The ginkgo tree (Ginkgo biloba), also known as Baugio tree, fossil tree, Japanese silver apricot, maidenhair tree, and yinhsing, is the oldest recorded tree species on Earth. Fossilized ginkgo trees have been discovered that date back 270 million years. Ginkgo is the only surviving tree to be classified in the division Ginkgophyta.
The ginkgo tree is native to China. It was first described by Carl Linnaeus, a Swedish botanist, in 1771. Its name is a mistranslation of the Japanese word gin kyo, which means silver apricot. Ginkgo is widely cultivated in North America, Europe, and Asia. It is renown for its characteristic fan-shaped foliage, resplendent autumn color, and general hardiness. Many herbal supplements are derived from Ginkgo, and used to treat various maladies.
Ginkgo trees establish deep root systems, which provide them with ample structural support. This enables ginkgo trees to adapt to a myriad of settings. Ginkgo trees may be found in locations ranging from cliff edges to river banks. Mature ginkgo trees can sprout aerial roots on the underside of large branches.

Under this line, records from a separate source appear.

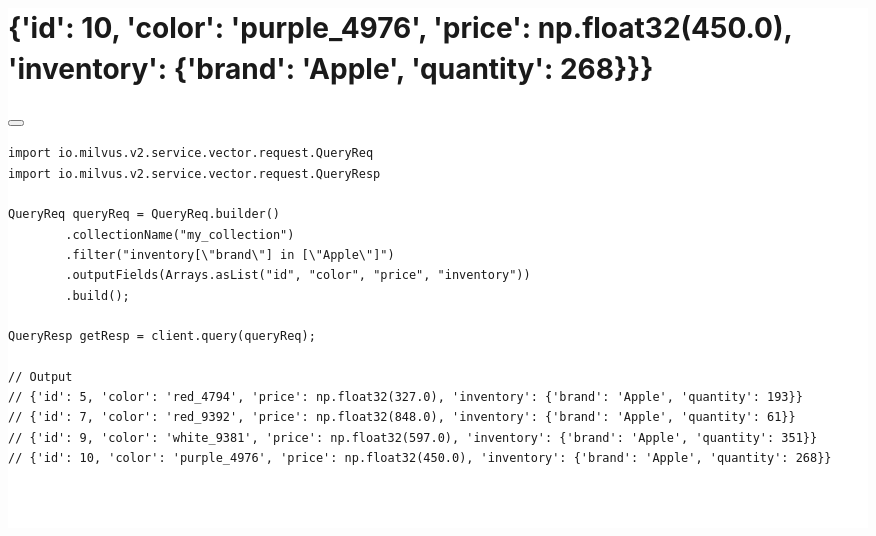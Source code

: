 # {<span class="hljs-string">&#x27;id&#x27;</span>: <span class="hljs-number">10</span>, <span class="hljs-string">&#x27;color&#x27;</span>: <span class="hljs-string">&#x27;purple_4976&#x27;</span>, <span class="hljs-string">&#x27;price&#x27;</span>: np.<span class="hljs-type">float32</span>(<span class="hljs-number">450.0</span>), <span class="hljs-string">&#x27;inventory&#x27;</span>: {<span class="hljs-string">&#x27;brand&#x27;</span>: <span class="hljs-string">&#x27;Apple&#x27;</span>, <span class="hljs-string">&#x27;quantity&#x27;</span>: <span class="hljs-number">268</span>}}} ​

<button class="copy-code-btn"></button></code></pre>
<pre><code translate="no" class="language-java"><span class="hljs-keyword">import</span> io.milvus.v2.service.vector.request.QueryReq​
<span class="hljs-keyword">import</span> io.milvus.v2.service.vector.request.QueryResp​
​
QueryReq queryReq = QueryReq.builder()​
        .collectionName(<span class="hljs-string">&quot;my_collection&quot;</span>)​
        .<span class="hljs-built_in">filter</span>(<span class="hljs-string">&quot;inventory[\&quot;brand\&quot;] in [\&quot;Apple\&quot;]&quot;</span>)​
        .outputFields(Arrays.asList(<span class="hljs-string">&quot;id&quot;</span>, <span class="hljs-string">&quot;color&quot;</span>, <span class="hljs-string">&quot;price&quot;</span>, <span class="hljs-string">&quot;inventory&quot;</span>))​
        .build();​
​
QueryResp getResp = client.query(queryReq);​
​
// Output​
// {<span class="hljs-string">&#x27;id&#x27;</span>: <span class="hljs-number">5</span>, <span class="hljs-string">&#x27;color&#x27;</span>: <span class="hljs-string">&#x27;red_4794&#x27;</span>, <span class="hljs-string">&#x27;price&#x27;</span>: np.float32(<span class="hljs-number">327.0</span>), <span class="hljs-string">&#x27;inventory&#x27;</span>: {<span class="hljs-string">&#x27;brand&#x27;</span>: <span class="hljs-string">&#x27;Apple&#x27;</span>, <span class="hljs-string">&#x27;quantity&#x27;</span>: <span class="hljs-number">193</span>}}​
// {<span class="hljs-string">&#x27;id&#x27;</span>: <span class="hljs-number">7</span>, <span class="hljs-string">&#x27;color&#x27;</span>: <span class="hljs-string">&#x27;red_9392&#x27;</span>, <span class="hljs-string">&#x27;price&#x27;</span>: np.float32(<span class="hljs-number">848.0</span>), <span class="hljs-string">&#x27;inventory&#x27;</span>: {<span class="hljs-string">&#x27;brand&#x27;</span>: <span class="hljs-string">&#x27;Apple&#x27;</span>, <span class="hljs-string">&#x27;quantity&#x27;</span>: <span class="hljs-number">61</span>}}​
// {<span class="hljs-string">&#x27;id&#x27;</span>: <span class="hljs-number">9</span>, <span class="hljs-string">&#x27;color&#x27;</span>: <span class="hljs-string">&#x27;white_9381&#x27;</span>, <span class="hljs-string">&#x27;price&#x27;</span>: np.float32(<span class="hljs-number">597.0</span>), <span class="hljs-string">&#x27;inventory&#x27;</span>: {<span class="hljs-string">&#x27;brand&#x27;</span>: <span class="hljs-string">&#x27;Apple&#x27;</span>, <span class="hljs-string">&#x27;quantity&#x27;</span>: <span class="hljs-number">351</span>}}​
// {<span class="hljs-string">&#x27;id&#x27;</span>: <span class="hljs-number">10</span>, <span class="hljs-string">&#x27;color&#x27;</span>: <span class="hljs-string">&#x27;purple_4976&#x27;</span>, <span class="hljs-string">&#x27;price&#x27;</span>: np.float32(<span class="hljs-number">450.0</span>), <span class="hljs-string">&#x27;inventory&#x27;</span>: {<span class="hljs-string">&#x27;brand&#x27;</span>: <span class="hljs-string">&#x27;Apple&#x27;</span>, <span class="hljs-string">&#x27;quantity&#x27;</span>: <span class="hljs-number">268</span>}}​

They will generally do so in response to environmental disturbances, or when the tree has incurred extensive damage to the crown. The aerial roots anchor the tree, allowing it an opportunity to recover.
Soil & Topography
The ginkgo tree prefers moist environments, with soil that is well-drained. It can flourish in confined soil spaces, making it an ideal selection for bonsai. The ideal soil pH for the ginkgo tree is 5.0 to 5.5. The ginkgo tree is tolerant of shade.

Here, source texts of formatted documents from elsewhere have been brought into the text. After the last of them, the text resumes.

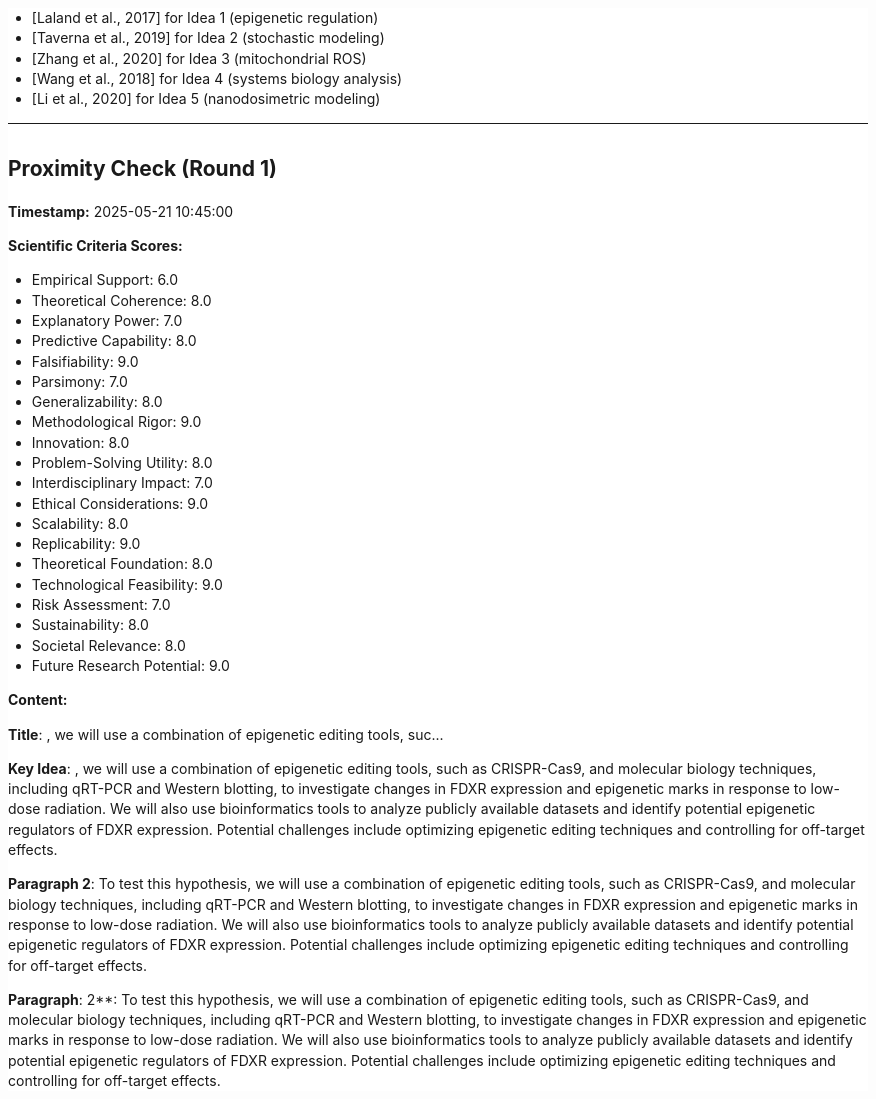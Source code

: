 * [Laland et al., 2017] for Idea 1 (epigenetic regulation)
* [Taverna et al., 2019] for Idea 2 (stochastic modeling)
* [Zhang et al., 2020] for Idea 3 (mitochondrial ROS)
* [Wang et al., 2018] for Idea 4 (systems biology analysis)
* [Li et al., 2020] for Idea 5 (nanodosimetric modeling)

---

## Proximity Check (Round 1)

**Timestamp:** 2025-05-21 10:45:00

**Scientific Criteria Scores:**

- Empirical Support: 6.0
- Theoretical Coherence: 8.0
- Explanatory Power: 7.0
- Predictive Capability: 8.0
- Falsifiability: 9.0
- Parsimony: 7.0
- Generalizability: 8.0
- Methodological Rigor: 9.0
- Innovation: 8.0
- Problem-Solving Utility: 8.0
- Interdisciplinary Impact: 7.0
- Ethical Considerations: 9.0
- Scalability: 8.0
- Replicability: 9.0
- Theoretical Foundation: 8.0
- Technological Feasibility: 9.0
- Risk Assessment: 7.0
- Sustainability: 8.0
- Societal Relevance: 8.0
- Future Research Potential: 9.0

**Content:**

**Title**: , we will use a combination of epigenetic editing tools, suc...

**Key Idea**: , we will use a combination of epigenetic editing tools, such as CRISPR-Cas9, and molecular biology techniques, including qRT-PCR and Western blotting, to investigate changes in FDXR expression and epigenetic marks in response to low-dose radiation. We will also use bioinformatics tools to analyze publicly available datasets and identify potential epigenetic regulators of FDXR expression. Potential challenges include optimizing epigenetic editing techniques and controlling for off-target effects.

**Paragraph 2**: To test this hypothesis, we will use a combination of epigenetic editing tools, such as CRISPR-Cas9, and molecular biology techniques, including qRT-PCR and Western blotting, to investigate changes in FDXR expression and epigenetic marks in response to low-dose radiation. We will also use bioinformatics tools to analyze publicly available datasets and identify potential epigenetic regulators of FDXR expression. Potential challenges include optimizing epigenetic editing techniques and controlling for off-target effects.

**Paragraph**: 2**: To test this hypothesis, we will use a combination of epigenetic editing tools, such as CRISPR-Cas9, and molecular biology techniques, including qRT-PCR and Western blotting, to investigate changes in FDXR expression and epigenetic marks in response to low-dose radiation. We will also use bioinformatics tools to analyze publicly available datasets and identify potential epigenetic regulators of FDXR expression. Potential challenges include optimizing epigenetic editing techniques and controlling for off-target effects.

The ginkgo tree is frequently selected for cultivation. Some of the most popular cultivars include ‘Autumn Gold’, ‘Golden Colonnade’, ‘Golden Girl’, ‘Halka’, ‘Liberty Splendor’, ‘Magyar’, ‘Presidential Gold’, ‘Princeton Sentry’, and ‘Santa Cruz’.
Damaging Agents and Pests
Gingko trees exhibit a strong resistance to insects and disease pathogens. They can also withstand heavy winds, and damage from hail, ice, or snow.

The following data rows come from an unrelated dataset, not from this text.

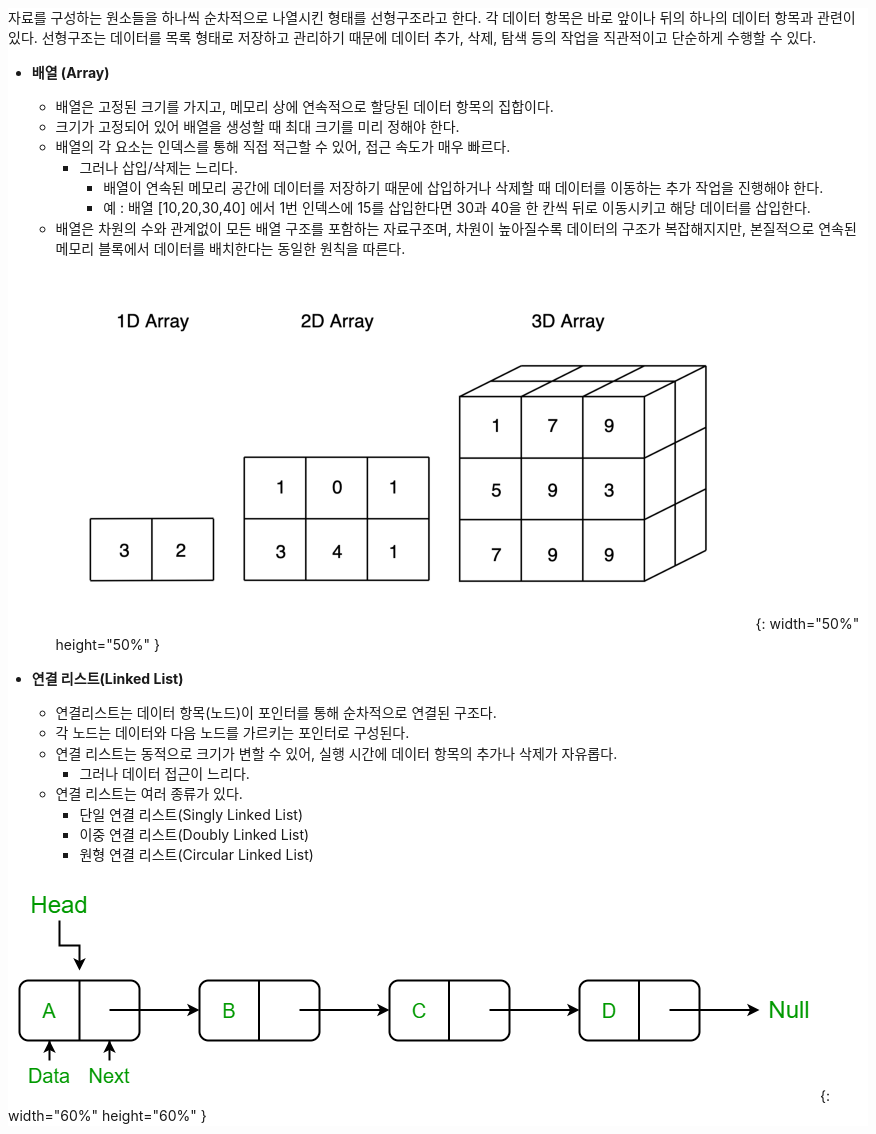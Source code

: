 자료를 구성하는 원소들을 하나씩 순차적으로 나열시킨 형태를 선형구조라고 한다. 각 데이터 항목은 바로 앞이나 뒤의 하나의 데이터 항목과 관련이 있다. 선형구조는 데이터를 목록 형태로 저장하고 관리하기 때문에 데이터 추가, 삭제, 탐색 등의 작업을 직관적이고 단순하게 수행할 수 있다. 

* **배열 (Array)**   
    * 배열은 고정된 크기를 가지고, 메모리 상에 연속적으로 할당된 데이터 항목의 집합이다. 
    * 크기가 고정되어 있어 배열을 생성할 때 최대 크기를 미리 정해야 한다.   
    * 배열의 각 요소는 인덱스를 통해 직접 적근할 수 있어, 접근 속도가 매우 빠르다. 
        * 그러나 삽입/삭제는 느리다.
            * 배열이 연속된 메모리 공간에 데이터를 저장하기 때문에 삽입하거나 삭제할 때 데이터를 이동하는 추가 작업을 진행해야 한다. 
            * 예 : 배열 [10,20,30,40] 에서 1번 인덱스에 15를 삽입한다면 30과 40을 한 칸씩 뒤로 이동시키고 해당 데이터를 삽입한다. 
    * 배열은 차원의 수와 관계없이 모든 배열 구조를 포함하는 자료구조며, 차원이 높아질수록 데이터의 구조가 복잡해지지만, 본질적으로 연속된 메모리 블록에서 데이터를 배치한다는 동일한 원칙을 따른다. 
![array](/public/img/array.png){: width="50%" height="50%" }


* **연결 리스트(Linked List)**  
    * 연결리스트는 데이터 항목(노드)이 포인터를 통해 순차적으로 연결된 구조다.
    * 각 노드는 데이터와 다음 노드를 가르키는 포인터로 구성된다. 
    * 연결 리스트는 동적으로 크기가 변할 수 있어, 실행 시간에 데이터 항목의 추가나 삭제가 자유롭다. 
        * 그러나 데이터 접근이 느리다.
    * 연결 리스트는 여러 종류가 있다.
        * 단일 연결 리스트(Singly Linked List)
        * 이중 연결 리스트(Doubly Linked List)
        * 원형 연결 리스트(Circular Linked List)

![linkedlist](/public/img/linkedlist.png){: width="60%" height="60%" }
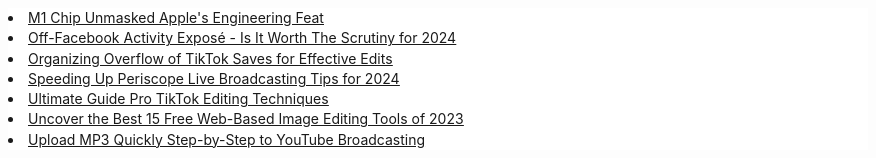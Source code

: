 <li><a href="https://fox-info.techidaily.com/m1-chip-unmasked-apples-engineering-feat/"><u>M1 Chip Unmasked Apple's Engineering Feat</u></a></li>
<li><a href="https://fox-info.techidaily.com/off-facebook-activity-expose-is-it-worth-the-scrutiny-for-2024/"><u>Off-Facebook Activity Exposé - Is It Worth The Scrutiny for 2024</u></a></li>
<li><a href="https://fox-info.techidaily.com/organizing-overflow-of-tiktok-saves-for-effective-edits/"><u>Organizing Overflow of TikTok Saves for Effective Edits</u></a></li>
<li><a href="https://fox-info.techidaily.com/speeding-up-periscope-live-broadcasting-tips-for-2024/"><u>Speeding Up Periscope Live Broadcasting Tips for 2024</u></a></li>
<li><a href="https://fox-info.techidaily.com/ultimate-guide-pro-tiktok-editing-techniques/"><u>Ultimate Guide Pro TikTok Editing Techniques</u></a></li>
<li><a href="https://fox-info.techidaily.com/uncover-the-best-15-free-web-based-image-editing-tools-of-2023/"><u>Uncover the Best 15 Free Web-Based Image Editing Tools of 2023</u></a></li>
<li><a href="https://youtube-clips.techidaily.com/upload-mp3-quickly-step-by-step-to-youtube-broadcasting/"><u>Upload MP3 Quickly Step-by-Step to YouTube Broadcasting</u></a></li>
</ul></div>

Ginkgo leaves and the outer layer of the seeds (the sarcotesta) contain ginkgolic acids, which can cause dermatitis in vulnerable people, as well as a slew of other allergenic symptoms, including blistering, headaches, and indigestion. When consumed in large quantities, the seeds can be toxic. Male ginkgo trees are highly allergenic, rating 7 out of 10 on the OPALS allergy scale. The female trees are mildly allergenic, with an OPALS allergy scale rating of 2.
The gingko tree is one of the hardiest trees on Earth. It has survived harsh climates, and great calamities. In a testament to its vigor, six ginkgo trees survived the decimation of Hiroshima, Japan during World War II.
In North America, Europe, and Asia, ginkgo is widely sold in tablet and capsule form. The leaves can be ground down, and steeped in water to make tea. Ginkgo extract is a primary ingredient in some cosmetics. In China, ginkgo extract is used medicinally to treat various ailments, including dementia, eye degredation, muscle aches, headaches, anxiety, fatigue, leg pain, and tinnitus. It is a prescription herb in Germany. Ginkgo extract may help to mitigate symptoms of PMS.
The gametophytes inside of the seeds are esteemed in Asia. They are used in congree, a type of rice porridge that is served on special occasions and holidays. Japanese chefs incorporate the ginkgo seeds into a bevy of recipes. If consumed in large quantities, the meat of the seed can cause poisoning by Gingkotoxin, a nuerotoxin that occurs naturally in ginkgo trees. The ginkgo tree’s narrow frame makes it an ideal selection for bonsai and penjing. The ginkgo tree is the official tree of Tokyo, Japan. Ginkgo leaves can be dried out, flattened, and turned into bookmarks.